Belki de o aracın yirmi metre arkasında yol alıyor olabilir, patlayan bombadan
saçılan şarapnel parçaları ön camımdan içeri girebilirdi; bu yazıyı hiç
yazamayabilirdim. Bütün bunları birlerinin duygularını sömürüp, benim için üzülmelerini
beklediğimden yazmıyorum. Böylesi bir atmosferin içerisinde yemek yiyebildim,
sıradan şeylerden bahsedebildim ve hatta güldüm de. Öfkelenip, kızmadım mı;
üzülmedim mi? Elbette, ama bahsettiğim şeyleri de yapabildim. Yani kanla,
ölümle yaşamaya alıştığımı fark ettim. Kendime bile öylesine garip geliyor ki
bu durum siz ne düşünürsünüz bilemiyorum. Televizyon ekranlarından takip edilen
bir olayın içerisindeydim ama endişe duygum neredeyse kalmamış gibiydi. Yaşanılanları
hatırlatan tek şey her şeyin olağan akışında olduğu bir günde on dakikada
ulaştığım evime yaklaşık kırk dakikada ulaşmama neden olan yoğun trafikti.
Akşam evlilik arifesinde olan bir
arkadaşımla görüştüm. Olay burada yaşanılmıştı ama anlaşılan bu şehirden uzakta
olmak burada yaşanılanların etkisinden sizi uzak tutamıyordu. 'Geçmiş olsun'
dedi arkadaşım. Annem babam haricinde olayın akabinde beni arayan tek kişi
oydu.'Hepimize geçmiş olsun' dedim. Telefonda açıkça söyleyemedi kız arkadaşı
yanında olduğu için ama daha sonra attığı mesajdan anladığım kadarıyla kız arkadaşı
bu şehre gelmek istemiyordu artık. Ölümle burun buruna yaşamak istemiyordu herkes
gibi o da. Belki kızın annesi de kesin bir dille müsaade etmediğini kızarak,
bağırarak söyleyecek kızına. Hak vermesine veriyorum bu endişeli itirazlarına
ama bu ve benzeri olaylar yaşanıldığında kimsenin empati içerisine girmemesi de
kızdırmıyor değil hani. Gözden çıkarılmışlık duygusu kaplıyor her seferinde insanı
bu tip şeyler yaşanıldığında. Öyle olmasa da kimse umursamıyormuş gibi geliyor
işte burada çalışan, yaşayan insanlara.
Bütün bu yazdıklarımdan sonra oturup ülkenin
batısında yaşayan insanları eleştirip, suçlamak ya da onları herhangi bir vicdan
azabına sürüklemek için kendimi paralamak niyetinde değilim.

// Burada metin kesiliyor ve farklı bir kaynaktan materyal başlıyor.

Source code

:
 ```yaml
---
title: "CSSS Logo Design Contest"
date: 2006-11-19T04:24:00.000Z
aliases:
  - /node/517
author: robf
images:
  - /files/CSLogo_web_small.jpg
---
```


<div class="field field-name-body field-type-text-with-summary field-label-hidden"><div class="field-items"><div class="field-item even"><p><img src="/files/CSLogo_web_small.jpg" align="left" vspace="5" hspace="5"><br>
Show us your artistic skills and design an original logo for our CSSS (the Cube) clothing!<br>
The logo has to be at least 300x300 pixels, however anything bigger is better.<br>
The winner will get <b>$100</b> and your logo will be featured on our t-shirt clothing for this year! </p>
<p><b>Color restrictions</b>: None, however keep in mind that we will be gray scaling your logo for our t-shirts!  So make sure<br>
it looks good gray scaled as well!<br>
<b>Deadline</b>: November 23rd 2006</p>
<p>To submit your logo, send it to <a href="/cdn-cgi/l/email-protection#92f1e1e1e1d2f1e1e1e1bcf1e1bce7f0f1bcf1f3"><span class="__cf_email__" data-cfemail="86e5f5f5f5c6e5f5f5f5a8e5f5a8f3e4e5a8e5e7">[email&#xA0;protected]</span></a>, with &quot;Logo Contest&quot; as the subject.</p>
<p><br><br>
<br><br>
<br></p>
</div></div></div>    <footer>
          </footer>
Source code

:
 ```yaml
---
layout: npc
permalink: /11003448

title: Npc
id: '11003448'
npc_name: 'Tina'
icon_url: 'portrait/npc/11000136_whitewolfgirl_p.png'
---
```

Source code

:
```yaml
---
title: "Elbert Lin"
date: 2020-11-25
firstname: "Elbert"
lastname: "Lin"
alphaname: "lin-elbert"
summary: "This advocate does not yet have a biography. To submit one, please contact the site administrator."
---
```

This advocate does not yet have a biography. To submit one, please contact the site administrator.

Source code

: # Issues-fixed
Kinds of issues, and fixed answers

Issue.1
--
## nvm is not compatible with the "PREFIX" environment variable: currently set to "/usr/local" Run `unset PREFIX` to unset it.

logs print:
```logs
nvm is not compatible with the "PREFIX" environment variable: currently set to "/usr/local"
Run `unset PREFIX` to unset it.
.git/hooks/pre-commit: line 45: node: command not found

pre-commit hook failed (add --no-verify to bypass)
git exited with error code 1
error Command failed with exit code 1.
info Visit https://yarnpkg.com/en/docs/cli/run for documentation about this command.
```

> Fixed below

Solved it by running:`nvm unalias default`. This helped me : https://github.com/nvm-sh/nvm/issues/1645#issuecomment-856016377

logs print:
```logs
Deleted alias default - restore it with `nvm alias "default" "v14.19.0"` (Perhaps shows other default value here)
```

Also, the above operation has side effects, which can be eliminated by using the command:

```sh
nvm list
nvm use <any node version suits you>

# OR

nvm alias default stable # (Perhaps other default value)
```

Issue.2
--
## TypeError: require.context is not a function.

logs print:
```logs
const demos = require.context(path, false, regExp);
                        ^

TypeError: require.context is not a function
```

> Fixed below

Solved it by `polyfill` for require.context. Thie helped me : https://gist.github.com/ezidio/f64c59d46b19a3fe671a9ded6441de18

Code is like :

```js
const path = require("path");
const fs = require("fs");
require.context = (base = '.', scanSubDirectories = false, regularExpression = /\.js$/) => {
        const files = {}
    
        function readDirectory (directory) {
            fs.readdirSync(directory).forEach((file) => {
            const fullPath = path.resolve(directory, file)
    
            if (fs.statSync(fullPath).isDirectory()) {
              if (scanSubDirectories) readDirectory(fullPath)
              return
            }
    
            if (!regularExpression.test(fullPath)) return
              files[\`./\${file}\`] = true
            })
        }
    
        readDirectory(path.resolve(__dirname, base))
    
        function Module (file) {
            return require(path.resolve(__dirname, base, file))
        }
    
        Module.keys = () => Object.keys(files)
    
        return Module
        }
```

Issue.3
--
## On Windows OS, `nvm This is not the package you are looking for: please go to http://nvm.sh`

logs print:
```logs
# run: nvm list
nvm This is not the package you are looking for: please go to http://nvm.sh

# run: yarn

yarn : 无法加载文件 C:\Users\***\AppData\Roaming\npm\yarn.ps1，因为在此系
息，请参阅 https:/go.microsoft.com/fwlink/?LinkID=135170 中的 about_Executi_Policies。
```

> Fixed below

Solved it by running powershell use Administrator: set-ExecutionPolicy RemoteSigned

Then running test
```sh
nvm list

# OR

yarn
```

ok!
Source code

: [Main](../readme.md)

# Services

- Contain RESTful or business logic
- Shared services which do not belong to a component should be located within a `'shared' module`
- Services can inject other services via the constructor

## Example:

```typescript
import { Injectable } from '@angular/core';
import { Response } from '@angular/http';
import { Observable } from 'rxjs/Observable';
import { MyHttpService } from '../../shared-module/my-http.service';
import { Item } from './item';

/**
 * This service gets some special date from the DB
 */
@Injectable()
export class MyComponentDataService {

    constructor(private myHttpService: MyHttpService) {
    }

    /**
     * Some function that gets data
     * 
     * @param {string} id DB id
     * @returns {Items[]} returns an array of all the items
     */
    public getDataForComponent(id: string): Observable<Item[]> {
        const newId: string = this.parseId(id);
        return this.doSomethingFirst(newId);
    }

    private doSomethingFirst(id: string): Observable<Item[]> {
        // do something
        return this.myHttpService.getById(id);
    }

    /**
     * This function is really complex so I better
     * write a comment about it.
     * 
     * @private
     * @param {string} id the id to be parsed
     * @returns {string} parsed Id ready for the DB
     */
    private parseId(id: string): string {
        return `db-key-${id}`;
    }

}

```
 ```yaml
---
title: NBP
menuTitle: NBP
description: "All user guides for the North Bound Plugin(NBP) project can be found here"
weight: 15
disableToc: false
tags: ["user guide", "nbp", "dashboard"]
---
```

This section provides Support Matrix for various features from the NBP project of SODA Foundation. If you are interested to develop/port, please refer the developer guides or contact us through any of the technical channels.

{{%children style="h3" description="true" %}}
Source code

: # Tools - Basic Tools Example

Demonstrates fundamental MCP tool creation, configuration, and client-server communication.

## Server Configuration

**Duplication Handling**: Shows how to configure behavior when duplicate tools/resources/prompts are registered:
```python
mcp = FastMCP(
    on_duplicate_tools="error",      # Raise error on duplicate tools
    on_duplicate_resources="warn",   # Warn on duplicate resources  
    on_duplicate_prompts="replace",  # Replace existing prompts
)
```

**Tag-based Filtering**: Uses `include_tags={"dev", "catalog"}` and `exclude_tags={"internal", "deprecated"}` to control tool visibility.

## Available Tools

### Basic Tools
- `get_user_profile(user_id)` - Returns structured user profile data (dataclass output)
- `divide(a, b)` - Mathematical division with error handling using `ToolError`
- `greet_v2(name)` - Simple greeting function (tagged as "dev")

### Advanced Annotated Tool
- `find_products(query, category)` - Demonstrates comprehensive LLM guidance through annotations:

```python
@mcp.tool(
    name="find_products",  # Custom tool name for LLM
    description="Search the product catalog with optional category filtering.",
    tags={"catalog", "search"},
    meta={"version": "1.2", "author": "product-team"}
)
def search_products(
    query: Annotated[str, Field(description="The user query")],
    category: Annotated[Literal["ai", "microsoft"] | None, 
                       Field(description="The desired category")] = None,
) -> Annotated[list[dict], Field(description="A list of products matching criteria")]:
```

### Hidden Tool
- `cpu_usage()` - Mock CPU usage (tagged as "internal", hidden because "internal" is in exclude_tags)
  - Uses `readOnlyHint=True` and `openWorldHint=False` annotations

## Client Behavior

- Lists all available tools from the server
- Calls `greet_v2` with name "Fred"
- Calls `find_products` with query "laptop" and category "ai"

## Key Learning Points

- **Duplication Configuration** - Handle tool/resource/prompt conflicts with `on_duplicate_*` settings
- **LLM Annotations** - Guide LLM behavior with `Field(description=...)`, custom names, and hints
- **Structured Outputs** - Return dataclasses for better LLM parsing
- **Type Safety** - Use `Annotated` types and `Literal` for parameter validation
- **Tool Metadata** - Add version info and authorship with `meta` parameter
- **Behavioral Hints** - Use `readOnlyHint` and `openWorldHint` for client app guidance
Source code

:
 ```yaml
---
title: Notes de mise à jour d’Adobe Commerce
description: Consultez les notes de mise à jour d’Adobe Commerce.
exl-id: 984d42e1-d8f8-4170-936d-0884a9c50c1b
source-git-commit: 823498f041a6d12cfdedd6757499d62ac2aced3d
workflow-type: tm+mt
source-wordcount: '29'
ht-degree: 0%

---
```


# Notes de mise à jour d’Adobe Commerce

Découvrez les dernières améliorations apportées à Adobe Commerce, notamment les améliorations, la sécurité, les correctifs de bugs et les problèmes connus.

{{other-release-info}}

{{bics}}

Neticede herkes
bulunmak zorunda olduğu yerde ve başka türlü de olmamaz. Kimsenin böyle bir
atmosferi yaşamasını da asla dilemem. Ama şunu da belirtmeden geçemeyeceğim.
Ölümlere alışmamalı hiç kimse; sonuçta insanın tecrübe etmediği bir şeye
alışması normal değil. Bu yazıyı okuyan sizlerden ricam şudur: düşünün,
sorgulayın bütün bu yaşamlar neden son buluyor diye. Bu ülkenin herhangi bir
yerinde küçücük bir metrekare içerisinde bile olsanız bile, 'bu iş nasıl
çözülür, ben ne yapabilirim' diye düşünün lütfen. Sadece kırılıyoruz bazen size
günlük işlerinizin arasında unutulmaktan ötürü; gerçektende kızmıyoruz size.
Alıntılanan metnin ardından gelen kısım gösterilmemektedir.